Started in 2021, this project allows viewers around the world to monitor the feed from an underwater camera. When they see a fish that wants to move through the lock, they can ring the doorbell and alert operators to the finned animal waiting outside.
“The project is a good mix of doing something for nature and for people to join and do something,” says Anne Nijs, an ecologist for the city of Utrecht and one of the Fish Doorbell’s originators.

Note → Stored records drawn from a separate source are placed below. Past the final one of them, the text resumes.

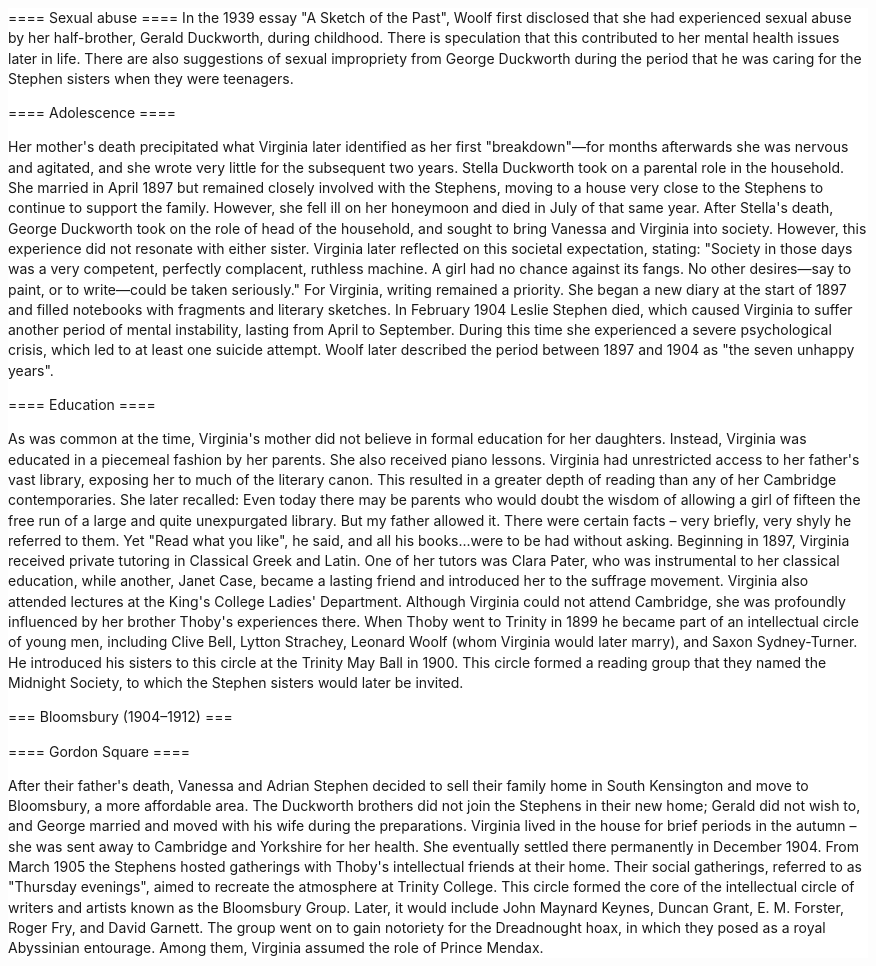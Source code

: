 
==== Sexual abuse ====
In the 1939 essay "A Sketch of the Past", Woolf first disclosed that she had experienced sexual abuse by her half-brother, Gerald Duckworth, during childhood. There is speculation that this contributed to her mental health issues later in life. There are also suggestions of sexual impropriety from George Duckworth during the period that he was caring for the Stephen sisters when they were teenagers.


==== Adolescence ====

Her mother's death precipitated what Virginia later identified as her first "breakdown"—for months afterwards she was nervous and agitated, and she wrote very little for the subsequent two years. 
Stella Duckworth took on a parental role in the household. She married in April 1897 but remained closely involved with the Stephens, moving to a house very close to the Stephens to continue to support the family. However, she fell ill on her honeymoon and died in July of that same year. After Stella's death, George Duckworth took on the role of head of the household, and sought to bring Vanessa and Virginia into society. However, this experience did not resonate with either sister. Virginia later reflected on this societal expectation, stating: "Society in those days was a very competent, perfectly complacent, ruthless machine. A girl had no chance against its fangs. No other desires—say to paint, or to write—could be taken seriously." For Virginia, writing remained a priority. She began a new diary at the start of 1897 and filled notebooks with fragments and literary sketches.
In February 1904 Leslie Stephen died, which caused Virginia to suffer another period of mental instability, lasting from April to September. During this time she experienced a severe psychological crisis, which led to at least one suicide attempt. Woolf later described the period between 1897 and 1904 as "the seven unhappy years".


==== Education ====

As was common at the time, Virginia's mother did not believe in formal education for her daughters. Instead, Virginia was educated in a piecemeal fashion by her parents. She also received piano lessons. Virginia had unrestricted access to her father's vast library, exposing her to much of the literary canon. This resulted in a greater depth of reading than any of her Cambridge contemporaries. She later recalled: Even today there may be parents who would doubt the wisdom of allowing a girl of fifteen the free run of a large and quite unexpurgated library. But my father allowed it. There were certain facts – very briefly, very shyly he referred to them. Yet "Read what you like", he said, and all his books...were to be had without asking.
Beginning in 1897, Virginia received private tutoring in Classical Greek and Latin. One of her tutors was Clara Pater, who was instrumental to her classical education, while another, Janet Case, became a lasting friend and introduced her to the suffrage movement. Virginia also attended lectures at the King's College Ladies' Department.
Although Virginia could not attend Cambridge, she was profoundly influenced by her brother Thoby's experiences there. When Thoby went to Trinity in 1899 he became part of an intellectual circle of young men, including Clive Bell, Lytton Strachey, Leonard Woolf (whom Virginia would later marry), and Saxon Sydney-Turner. He introduced his sisters to this circle at the Trinity May Ball in 1900. This circle formed a reading group that they named the Midnight Society, to which the Stephen sisters would later be invited.


=== Bloomsbury (1904–1912) ===


==== Gordon Square ====

After their father's death, Vanessa and Adrian Stephen decided to sell their family home in South Kensington and move to Bloomsbury, a more affordable area. The Duckworth brothers did not join the Stephens in their new home; Gerald did not wish to, and George married and moved with his wife during the preparations. Virginia lived in the house for brief periods in the autumn – she was sent away to Cambridge and Yorkshire for her health. She eventually settled there permanently in December 1904.
From March 1905 the Stephens hosted gatherings with Thoby's intellectual friends at their home. Their social gatherings, referred to as "Thursday evenings", aimed to recreate the atmosphere at Trinity College. This circle formed the core of the intellectual circle of writers and artists known as the Bloomsbury Group. Later, it would include John Maynard Keynes, Duncan Grant, E. M. Forster, Roger Fry, and David Garnett. The group went on to gain notoriety for the Dreadnought hoax, in which they posed as a royal Abyssinian entourage. Among them, Virginia assumed the role of Prince Mendax.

Many fish species—including bleak, catfish, eels and pike—traverse the Netherlands’ numerous waterways in the spring to reach their spawning grounds upstream. Even as aquatic creatures are starting to fill the canals, however, ships are still sparse in the early spring, and the locks that allow movement through the water are often closed. This creates an obstacle for migrating fish, most of which start their journeys around this time of year, when the water is first starting to warm.